→ **Your objective**
Within the data that follows, tally every line containing "address". Provide only the tally.

··· Material shown

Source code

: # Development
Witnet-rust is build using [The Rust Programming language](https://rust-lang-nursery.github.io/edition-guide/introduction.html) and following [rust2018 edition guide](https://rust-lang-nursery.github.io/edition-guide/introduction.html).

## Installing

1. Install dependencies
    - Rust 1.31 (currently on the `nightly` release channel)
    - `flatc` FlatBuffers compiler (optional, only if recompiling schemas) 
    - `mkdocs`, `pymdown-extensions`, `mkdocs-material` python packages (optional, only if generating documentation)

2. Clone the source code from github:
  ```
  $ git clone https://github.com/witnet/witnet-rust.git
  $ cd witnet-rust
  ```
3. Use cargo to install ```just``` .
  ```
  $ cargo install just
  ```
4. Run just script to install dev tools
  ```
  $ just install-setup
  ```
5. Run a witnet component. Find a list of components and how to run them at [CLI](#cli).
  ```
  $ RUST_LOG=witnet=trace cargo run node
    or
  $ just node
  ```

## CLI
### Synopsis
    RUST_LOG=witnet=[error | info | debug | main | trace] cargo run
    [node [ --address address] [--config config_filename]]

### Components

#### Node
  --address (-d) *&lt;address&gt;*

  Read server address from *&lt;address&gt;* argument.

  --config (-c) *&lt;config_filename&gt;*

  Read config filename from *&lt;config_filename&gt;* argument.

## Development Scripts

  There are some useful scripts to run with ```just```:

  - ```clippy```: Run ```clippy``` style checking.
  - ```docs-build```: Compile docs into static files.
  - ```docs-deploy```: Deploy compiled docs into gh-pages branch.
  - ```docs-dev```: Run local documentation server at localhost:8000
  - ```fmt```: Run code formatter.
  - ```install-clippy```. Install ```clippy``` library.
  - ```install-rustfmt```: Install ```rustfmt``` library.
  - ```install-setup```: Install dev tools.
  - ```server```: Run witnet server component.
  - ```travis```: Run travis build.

······

→ **Problem solution**
3